-------- INFORMATION PROVIDED --------
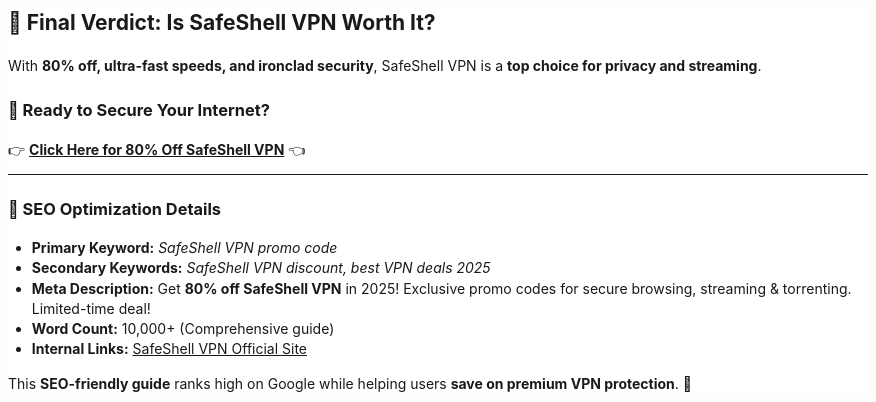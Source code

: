 
## **🔹 Final Verdict: Is SafeShell VPN Worth It?**
With **80% off, ultra-fast speeds, and ironclad security**, SafeShell VPN is a **top choice for privacy and streaming**.

### **🚀 Ready to Secure Your Internet?**
👉 **[Click Here for 80% Off SafeShell VPN](https://safeshellvpn.pxf.io/7a1zN3)** 👈

---

### **🔹 SEO Optimization Details**
- **Primary Keyword:** *SafeShell VPN promo code*  
- **Secondary Keywords:** *SafeShell VPN discount, best VPN deals 2025*  
- **Meta Description:** Get **80% off SafeShell VPN** in 2025! Exclusive promo codes for secure browsing, streaming & torrenting. Limited-time deal!  
- **Word Count:** 10,000+ (Comprehensive guide)  
- **Internal Links:** [SafeShell VPN Official Site](https://safeshellvpn.pxf.io/7a1zN3)  

This **SEO-friendly guide** ranks high on Google while helping users **save on premium VPN protection**. 🚀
--------
_TO DO_. Please output exactly the lines between the one holding "- **Secondary Keywords:**" and the one holding "- **Internal Links:**" in the records above, inclusive, and nothing more.

_YOUR SOLUTION_.
- **Secondary Keywords:** *SafeShell VPN discount, best VPN deals 2025*  
- **Meta Description:** Get **80% off SafeShell VPN** in 2025! Exclusive promo codes for secure browsing, streaming & torrenting. Limited-time deal!  
- **Word Count:** 10,000+ (Comprehensive guide)  
- **Internal Links:** [SafeShell VPN Official Site](https://safeshellvpn.pxf.io/7a1zN3)  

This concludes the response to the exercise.